Intimate partner violence (IPV) occurs in two to five million intimate partner relationships in the United States each year.1,2 Healthcare use and costs are high during and after the abuse.3,4 Several studies demonstrate that women experiencing IPV are more likely to use the emergency department (ED) and hospital resources.5-9 In one study, 18% percent of the victims in EDs reported seeking medical attention because of the abuse.10 Frequently, female IPV victims present with a broad range of healthcare complaints rather than abuse-related traumatic injuries.11-13 While IPV victims are likely to receive routine healthcare, they are also more likely to have been treated for an injury compared to other women.10 IPV victim advocates consider these healthcare encounters valuable opportunities to identify and potentially intervene on behalf of the victim.
The practice of universal IPV screening during clinical encounters, however, remains controversial due to the extensive resources required to implement successful IPV screening tools and intervention programs. Such implementation is especially challenging in busy clinical environments such as the ED.1,14 To create and sustain resourceful and cost-efficient programs, guidance is needed regarding the healthcare use practices of IPV victims including locations and types of treatments sought. Providers can assist in identifying IPV victims through recognition of use patterns or avoid under-diagnosis by relying on non-evidenced based methods. Further analysis of the timing of the index assault in the context of a clinical encounter may also provide important guidance regarding when healthcare providers have the greatest opportunity to intervene.
The methodology used to generate contemporary reports of IPV epidemiology are limited and can suffer from bias. Investigations are frequently based on a single healthcare encounter, rely on victim self-report, or legal convictions used in victim identification.15-17 Factors such as the presentation of IPV victims to multiple healthcare facilities, the reluctance of victims to report abuse and the low ratio of abuse to legal conviction rate confound the accurate characterization of IPV and the rate of victim healthcare use. Despite these shortcomings, several studies have identified that women classified as receiving public assistance or in a lower socioeconomic group have a high prevalence of IPV.18,19 The study population of Medicaid-eligible women are classified in lower socioeconomic groups in Florida and provided an accessible database for necessary cross-referencing.

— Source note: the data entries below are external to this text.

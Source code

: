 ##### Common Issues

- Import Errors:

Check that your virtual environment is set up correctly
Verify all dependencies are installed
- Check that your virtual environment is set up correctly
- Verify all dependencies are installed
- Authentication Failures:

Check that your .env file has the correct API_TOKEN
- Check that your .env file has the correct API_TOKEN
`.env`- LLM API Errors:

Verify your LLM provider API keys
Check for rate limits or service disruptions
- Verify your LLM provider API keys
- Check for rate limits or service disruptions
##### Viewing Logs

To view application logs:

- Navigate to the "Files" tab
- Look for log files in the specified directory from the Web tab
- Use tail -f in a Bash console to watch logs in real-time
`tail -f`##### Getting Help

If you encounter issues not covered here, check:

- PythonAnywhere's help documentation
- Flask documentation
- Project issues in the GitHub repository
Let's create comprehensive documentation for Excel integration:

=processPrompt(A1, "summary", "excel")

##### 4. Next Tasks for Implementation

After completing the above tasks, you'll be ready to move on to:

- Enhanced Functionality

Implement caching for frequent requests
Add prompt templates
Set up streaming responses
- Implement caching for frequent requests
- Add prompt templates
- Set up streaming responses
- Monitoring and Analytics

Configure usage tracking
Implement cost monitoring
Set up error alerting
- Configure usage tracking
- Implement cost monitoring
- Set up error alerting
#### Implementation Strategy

The healthcare use patterns of these women can be longitudinally tracked through administrative data. Further, the Florida State Attorney’s Office of Victim Witness Services maintains a database of IPV victims obtained through sworn complaints, sexual assaults, arrests and IPV homicides within a six-county area. This database of IPV victims is much broader than those requiring legal conviction.
Visit-level information related to healthcare encounters with IPV victims is rarely reported: a critical factor in enhancing the recognition of IPV patients by advocates and healthcare providers. While analysis of diagnoses and population characteristics is important for recognizing healthcare use patterns, visit-level complaint data can assist physicians in recognition of IPV victims prior to final diagnosis. This study uses a complaint category-based assessment of IPV victims’ visits to provide a more relevant evaluation of their presentation patterns to healthcare providers. Knowing presentation patterns of IPV victims can help emergency physicians with pattern recognition of victims, as well as dispel myths about IPV victims. The objective was to characterize healthcare use patterns in female IPV victims who were Medicaid-eligible and between the ages of 16 and 55 identified by the Office of Victim Witness Services in the Florida State’s Attorney’s Office (SAO), Eighth Judicial Court using database-linking methods.

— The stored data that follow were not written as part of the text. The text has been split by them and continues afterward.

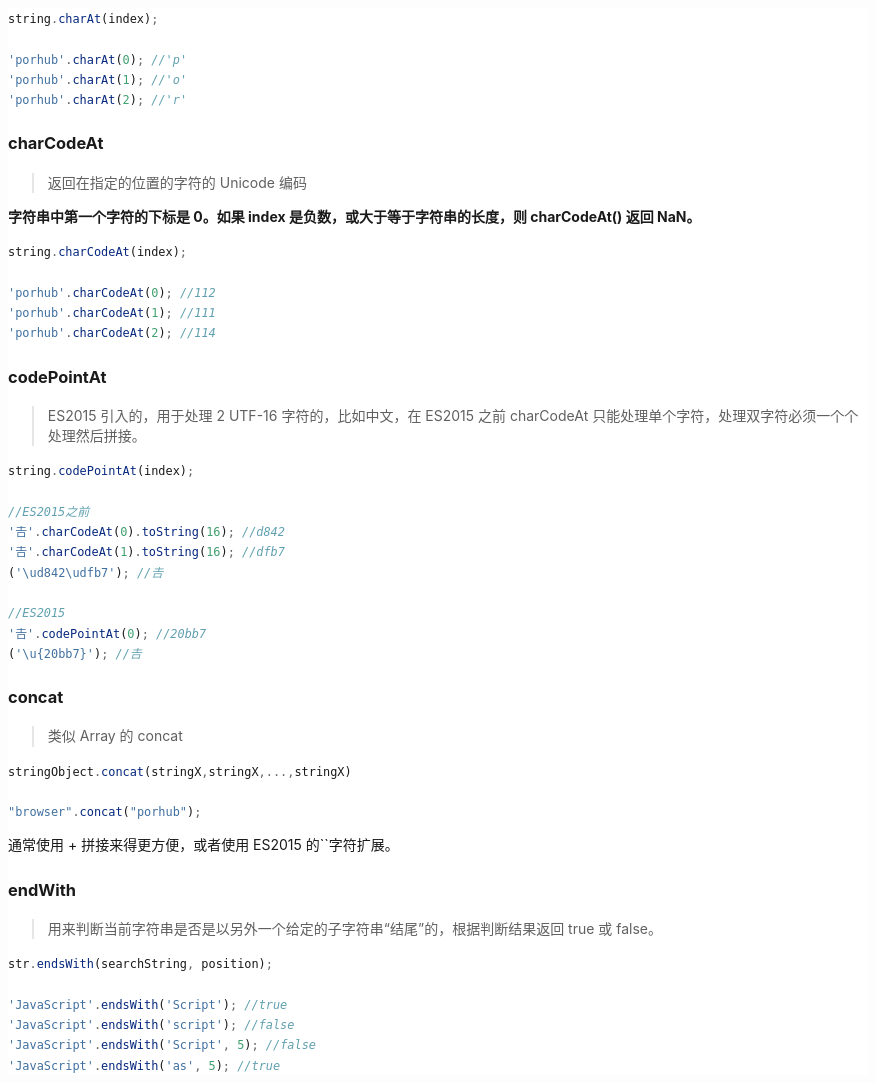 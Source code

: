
 ```javascript
string.charAt(index);

'porhub'.charAt(0); //'p'
'porhub'.charAt(1); //'o'
'porhub'.charAt(2); //'r'
```

### charCodeAt

> 返回在指定的位置的字符的 Unicode 编码

**字符串中第一个字符的下标是 0。如果 index 是负数，或大于等于字符串的长度，则 charCodeAt() 返回 NaN。**

```javascript
string.charCodeAt(index);

'porhub'.charCodeAt(0); //112
'porhub'.charCodeAt(1); //111
'porhub'.charCodeAt(2); //114
```

### codePointAt

> ES2015 引入的，用于处理 2 UTF-16 字符的，比如中文，在 ES2015 之前 charCodeAt 只能处理单个字符，处理双字符必须一个个处理然后拼接。

```javascript
string.codePointAt(index);

//ES2015之前
'𠮷'.charCodeAt(0).toString(16); //d842
'𠮷'.charCodeAt(1).toString(16); //dfb7
('\ud842\udfb7'); //𠮷

//ES2015
'𠮷'.codePointAt(0); //20bb7
('\u{20bb7}'); //𠮷
```

### concat

> 类似 Array 的 concat

```javascript
stringObject.concat(stringX,stringX,...,stringX)

"browser".concat("porhub");
```

通常使用 + 拼接来得更方便，或者使用 ES2015 的``字符扩展。

### endWith

> 用来判断当前字符串是否是以另外一个给定的子字符串“结尾”的，根据判断结果返回 true 或 false。

```javascript
str.endsWith(searchString, position);

'JavaScript'.endsWith('Script'); //true
'JavaScript'.endsWith('script'); //false
'JavaScript'.endsWith('Script', 5); //false
'JavaScript'.endsWith('as', 5); //true
```
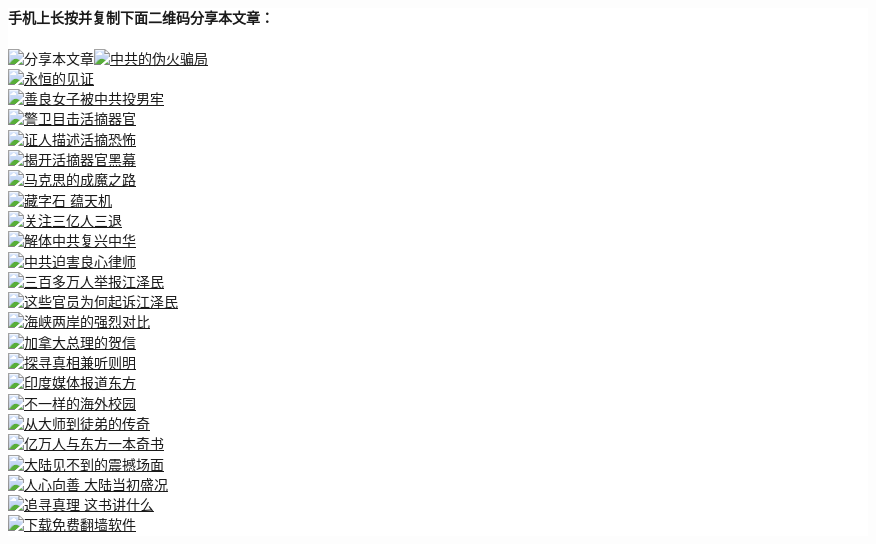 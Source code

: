 <strong>手机上长按并复制下面二维码分享本文章：</strong><br><br><img src="https://quickchart.io/qr?size=256&text=https://github.com/1992513/djy/blob/master/gb/10/5/14/n2901707.md%231" title="分享本文章"></td><td VALIGN=TOP><a href="https://github.com/1992513/djy/blob/master/gb/16/1/21/n4622075.md?dfh#1" target="_blank"><img src="https://raw.githubusercontent.com/1992513/djy/master/gb/300/wei-f1.jpg" title="中共的伪火骗局"  alt="中共的伪火骗局"></a><br><a href="https://github.com/1992513/www/blob/master/README.md?dfh#9" target="_blank"><img src="https://raw.githubusercontent.com/1992513/djy/master/gb/300/yong-h.jpg" title="永恒的见证"  alt="永恒的见证"></a><br><a href="https://github.com/1992513/djy/blob/master/gb/13/9/29/n3974789.md?dfh#1" target="_blank"><img src="https://raw.githubusercontent.com/1992513/djy/master/gb/300/shang-lnz.jpg" title="善良女子被中共投男牢"  alt="善良女子被中共投男牢"></a><br><a href="https://github.com/1992513/djy/blob/master/gb/16/3/16/n4663449.md?dfh#1" target="_blank"><img src="https://raw.githubusercontent.com/1992513/djy/master/gb/300/huo-z3.jpg" title="警卫目击活摘器官"  alt="警卫目击活摘器官"></a><br><a href="https://github.com/1992513/djy/blob/master/gb/16/8/7/n8177641.md?dfh#1" target="_blank"><img src="https://raw.githubusercontent.com/1992513/djy/master/gb/300/huo-z4.jpg" title="证人描述活摘恐怖"  alt="证人描述活摘恐怖"></a><br><a href="https://github.com/1992513/djy/blob/master/gb/10/4/19/n2881569.md?dfh#1" target="_blank"><img src="https://raw.githubusercontent.com/1992513/djy/master/gb/300/huo-z1.jpg" title="揭开活摘器官黑幕"  alt="揭开活摘器官黑幕"></a><br><a href="https://github.com/1992513/djy/blob/master/gb/10/11/7/n3077476.md?dfh#1" target="_blank"><img src="https://raw.githubusercontent.com/1992513/djy/master/gb/300/ma-ks.jpg" title="马克思的成魔之路"  alt="马克思的成魔之路"></a><br><a href="https://github.com/1992513/djy/blob/master/gb/14/6/9/n4173977.md?dfh#1" target="_blank"><img src="https://raw.githubusercontent.com/1992513/djy/master/gb/300/chang-zs.jpg" title="藏字石 蕴天机"  alt="藏字石 蕴天机"></a><br><a href="https://github.com/1992513/djy/blob/master/gb/18/5/10/n10381511.md?dfh#1" target="_blank"><img src="https://raw.githubusercontent.com/1992513/djy/master/gb/300/st1.jpg" title="关注三亿人三退"  alt="关注三亿人三退"></a><br><a href="https://github.com/1992513/djy/blob/master/gb/18/3/21/n10237682.md?dfh#1" target="_blank"><img src="https://raw.githubusercontent.com/1992513/djy/master/gb/300/jie-t.jpg" title="解体中共复兴中华"  alt="解体中共复兴中华"></a><br><a href="https://github.com/1992513/djy/blob/master/gb/9/2/9/n2422991.md?dfh#1" target="_blank"><img src="https://raw.githubusercontent.com/1992513/djy/master/gb/300/gao-zs.jpg" title="中共迫害良心律师"  alt="中共迫害良心律师"></a><br><a href="https://github.com/1992513/djy/blob/master/gb/18/12/9/n10900044.md?dfh#1" target="_blank"><img src="https://raw.githubusercontent.com/1992513/djy/master/gb/300/sj1.jpg" title="三百多万人举报江泽民"  alt="三百多万人举报江泽民"></a><br><a href="https://github.com/1992513/djy/blob/master/gb/18/8/28/n10672014.md?dfh#1" target="_blank"><img src="https://raw.githubusercontent.com/1992513/djy/master/gb/300/sj2.jpg" title="这些官员为何起诉江泽民"  alt="这些官员为何起诉江泽民"></a><br><a href="https://github.com/1992513/djy/blob/master/gb/8/12/18/n2367165.md?dfh#1" target="_blank"><img src="https://raw.githubusercontent.com/1992513/djy/master/gb/300/liangan.jpg" title="海峡两岸的强烈对比"  alt="海峡两岸的强烈对比"></a><br><a href="https://github.com/1992513/djy/blob/master/gb/15/12/10/n4593139.md?dfh#1" target="_blank"><img src="https://raw.githubusercontent.com/1992513/djy/master/gb/300/jia-ndzl.jpg" title="加拿大总理的贺信"  alt="加拿大总理的贺信"></a><br><a href="https://github.com/1992513/djy/blob/master/gb/11/6/17/n3289382.md?dfh#1" target="_blank"><img src="https://raw.githubusercontent.com/1992513/djy/master/gb/300/xiao-wd.jpg" title="探寻真相兼听则明"  alt="探寻真相兼听则明"></a><br><a href="https://github.com/1992513/djy/blob/master/gb/18/10/27/n10812623.md?dfh#1" target="_blank"><img src="https://raw.githubusercontent.com/1992513/djy/master/gb/300/yindu.jpg" title="印度媒体报道东方"  alt="印度媒体报道东方"></a><br><a href="https://github.com/1992513/djy/blob/master/gb/18/6/9/n10469652.md?dfh#1" target="_blank"><img src="https://raw.githubusercontent.com/1992513/djy/master/gb/300/xie-j.jpg" title="不一样的海外校园"  alt="不一样的海外校园"></a><br><a href="https://github.com/1992513/djy/blob/master/gb/7/4/5/n1669415.md?dfh#1" target="_blank"><img src="https://raw.githubusercontent.com/1992513/djy/master/gb/300/li-up.jpg" title="从大师到徒弟的传奇"  alt="从大师到徒弟的传奇"></a><br><a href="https://github.com/1992513/djy/blob/master/gb/17/5/26/n9191512.md?dfh#1" target="_blank"><img src="https://raw.githubusercontent.com/1992513/djy/master/gb/300/zfl2.jpg" title="亿万人与东方一本奇书"  alt="亿万人与东方一本奇书"></a><br><a href="https://github.com/1992513/djy/blob/master/gb/13/11/27/n4020290.md?dfh#1" target="_blank"><img src="https://raw.githubusercontent.com/1992513/djy/master/gb/300/zhen-h.jpg" title="大陆见不到的震撼场面"  alt="大陆见不到的震撼场面"></a><br><a href="https://github.com/1992513/djy/blob/master/gb/15/7/17/n4482910.md?dfh#1" target="_blank"><img src="https://raw.githubusercontent.com/1992513/djy/master/gb/300/dalu-sk.jpg" title="人心向善 大陆当初盛况"  alt="人心向善 大陆当初盛况"></a><br><a href="https://github.com/1992513/djy/blob/master/gb/19/1/5/n10955468.md?dfh#1" target="_blank"><img src="https://raw.githubusercontent.com/1992513/djy/master/gb/300/zfl1.jpg" title="追寻真理 这书讲什么"  alt="追寻真理 这书讲什么"></a><br><a href="https://github.com/1992513/www/blob/master/README.md?dfh#1" target="_blank"><img src="https://raw.githubusercontent.com/1992513/djy/master/gb/300/fq1.jpg" title="下载免费翻墙软件"  alt="下载免费翻墙软件"></a><br></td></tr></table>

We conducted a retrospective case series using data-linking techniques, cross-referencing databases of the Florida State Attorney’s Office (SAO) of Victim Witness Services 2009 IPV victim database, Medicaid-eligible women between the ages of 16 and 55 years, and the Florida State Agency for Healthcare Administration, which tracks hospital inpatient, hospital-based ambulatory, and ED use within Florida. The local institutional review committee approved this study.
Study Setting and Population
Our cohort included Medicaid-eligible female IPV victims identified through the State of Florida Attorney’s Office of Victim Services in northern Florida including a six-county area. The women in our cohort were females in the SAO’s adult IPV incident database whose IPV offense occurred between January 1, 2007 and December 31, 2007, and were between 16 and 55 years old. Victims included in the database were identified by law enforcement officers or victim advocates. Responding officers or victim advocates evaluated daily “offenses”: sworn complaints, sexual assaults, arrests and IPV-related homicides. ”Sworn complaints” are calls police officers receive by victims or bystanders that warrant a visit. For example, if a neighbor calls that he hears yelling next door, and the police investigate and determine the situation to be IPV-related, this incident will be reported as an IPV-related sworn complaint, and added to the SAO’s IPV database. Each law enforcement interaction, within the six counties of the Eighth Circuit Court, that the responding officer or victim advocate suspects to be IPV-related, are submitted to the SAO Office of Victim Services. The SAO reviews all reports and deems the events to be IPV-related or not. Seeking out these officer- or advocate-identified incidents ensured a variety of types of IPV and severities of IPV-related victimization were included in the study rather than relying on higher-level court-determined incidents to validate IPV events. This created an inclusive population of the confirmed IPV victims recognized in this six-county region to study.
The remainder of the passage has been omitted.